Below are some records. Print exactly the lines between the one holding "Arbitrary JSON data" and the one holding "ISO 8601 timestamps", inclusive, and nothing else.

Data for analysis |

§ §

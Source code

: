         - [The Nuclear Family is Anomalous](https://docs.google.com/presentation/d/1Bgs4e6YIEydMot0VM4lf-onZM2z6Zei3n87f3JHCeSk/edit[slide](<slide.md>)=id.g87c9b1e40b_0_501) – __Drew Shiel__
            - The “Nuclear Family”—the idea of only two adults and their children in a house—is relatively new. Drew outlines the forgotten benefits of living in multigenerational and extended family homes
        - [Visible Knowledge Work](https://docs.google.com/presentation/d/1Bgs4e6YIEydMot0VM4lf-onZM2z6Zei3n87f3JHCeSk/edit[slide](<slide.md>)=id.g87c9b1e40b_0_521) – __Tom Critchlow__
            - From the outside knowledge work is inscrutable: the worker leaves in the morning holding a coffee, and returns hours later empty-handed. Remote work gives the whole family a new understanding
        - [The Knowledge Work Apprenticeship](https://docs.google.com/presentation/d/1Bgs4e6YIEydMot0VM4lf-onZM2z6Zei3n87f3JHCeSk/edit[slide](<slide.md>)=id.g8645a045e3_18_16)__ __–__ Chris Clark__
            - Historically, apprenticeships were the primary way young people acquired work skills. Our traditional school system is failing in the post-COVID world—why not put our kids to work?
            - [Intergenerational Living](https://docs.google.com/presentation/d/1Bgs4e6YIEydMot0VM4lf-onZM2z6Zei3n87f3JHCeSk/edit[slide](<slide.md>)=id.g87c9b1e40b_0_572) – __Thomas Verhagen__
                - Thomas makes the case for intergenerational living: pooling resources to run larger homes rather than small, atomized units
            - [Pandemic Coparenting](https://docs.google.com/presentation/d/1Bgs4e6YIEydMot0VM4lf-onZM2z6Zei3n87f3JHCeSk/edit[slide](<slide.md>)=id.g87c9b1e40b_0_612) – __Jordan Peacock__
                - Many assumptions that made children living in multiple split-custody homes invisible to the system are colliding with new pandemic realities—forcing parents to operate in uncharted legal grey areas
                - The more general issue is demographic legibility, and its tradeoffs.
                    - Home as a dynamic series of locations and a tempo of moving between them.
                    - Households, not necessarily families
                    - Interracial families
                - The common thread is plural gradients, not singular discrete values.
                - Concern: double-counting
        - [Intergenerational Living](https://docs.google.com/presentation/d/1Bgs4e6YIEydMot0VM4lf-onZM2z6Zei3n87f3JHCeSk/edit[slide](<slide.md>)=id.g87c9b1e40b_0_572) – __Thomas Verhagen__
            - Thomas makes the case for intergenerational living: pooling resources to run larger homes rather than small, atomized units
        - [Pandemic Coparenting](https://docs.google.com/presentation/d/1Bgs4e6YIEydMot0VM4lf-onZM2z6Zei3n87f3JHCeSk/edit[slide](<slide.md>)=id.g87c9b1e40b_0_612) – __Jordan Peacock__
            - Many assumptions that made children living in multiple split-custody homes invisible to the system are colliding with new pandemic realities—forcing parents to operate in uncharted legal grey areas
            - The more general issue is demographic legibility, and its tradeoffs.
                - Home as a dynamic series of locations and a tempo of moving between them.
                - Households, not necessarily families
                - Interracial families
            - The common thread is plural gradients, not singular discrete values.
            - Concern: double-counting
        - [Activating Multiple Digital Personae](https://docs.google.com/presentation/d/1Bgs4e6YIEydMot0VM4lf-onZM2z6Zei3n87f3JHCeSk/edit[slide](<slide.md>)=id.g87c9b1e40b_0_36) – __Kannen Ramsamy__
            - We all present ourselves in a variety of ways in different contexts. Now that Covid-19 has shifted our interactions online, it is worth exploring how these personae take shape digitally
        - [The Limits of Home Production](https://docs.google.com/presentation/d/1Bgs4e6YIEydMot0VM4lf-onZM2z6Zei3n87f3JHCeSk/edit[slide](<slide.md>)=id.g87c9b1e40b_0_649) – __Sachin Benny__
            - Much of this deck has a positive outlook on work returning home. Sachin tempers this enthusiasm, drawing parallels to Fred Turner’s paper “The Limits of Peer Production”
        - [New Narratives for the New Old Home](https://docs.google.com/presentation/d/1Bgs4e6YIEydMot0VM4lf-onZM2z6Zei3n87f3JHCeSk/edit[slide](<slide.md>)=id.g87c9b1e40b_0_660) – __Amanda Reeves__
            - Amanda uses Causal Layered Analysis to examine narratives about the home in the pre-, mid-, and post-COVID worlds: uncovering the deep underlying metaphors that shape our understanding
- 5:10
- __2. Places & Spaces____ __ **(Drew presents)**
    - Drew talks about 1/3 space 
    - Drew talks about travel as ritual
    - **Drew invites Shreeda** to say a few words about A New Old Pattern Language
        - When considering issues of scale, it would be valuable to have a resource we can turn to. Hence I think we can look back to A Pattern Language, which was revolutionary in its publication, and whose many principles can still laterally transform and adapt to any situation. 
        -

§ §

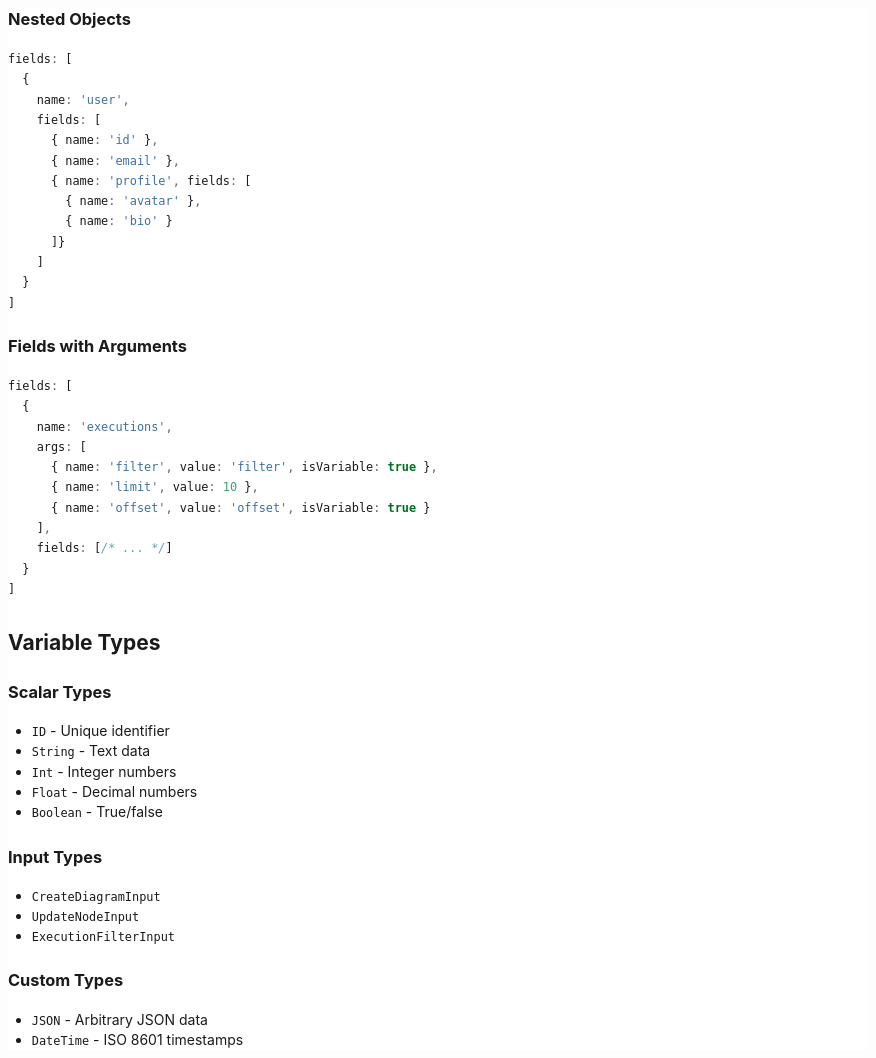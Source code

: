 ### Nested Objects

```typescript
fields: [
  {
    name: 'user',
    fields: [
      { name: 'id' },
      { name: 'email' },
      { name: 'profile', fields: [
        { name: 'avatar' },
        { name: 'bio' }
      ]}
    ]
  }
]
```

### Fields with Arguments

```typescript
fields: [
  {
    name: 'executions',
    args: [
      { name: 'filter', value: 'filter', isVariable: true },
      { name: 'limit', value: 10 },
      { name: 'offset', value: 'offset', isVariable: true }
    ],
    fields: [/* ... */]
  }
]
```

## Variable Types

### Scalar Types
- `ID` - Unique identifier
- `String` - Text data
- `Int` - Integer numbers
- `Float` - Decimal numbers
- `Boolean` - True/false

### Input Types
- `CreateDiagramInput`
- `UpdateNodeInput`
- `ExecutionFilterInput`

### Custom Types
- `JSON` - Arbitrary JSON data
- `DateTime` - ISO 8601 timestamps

§ §

Solution to the exercise |
- `JSON` - Arbitrary JSON data
- `DateTime` - ISO 8601 timestamps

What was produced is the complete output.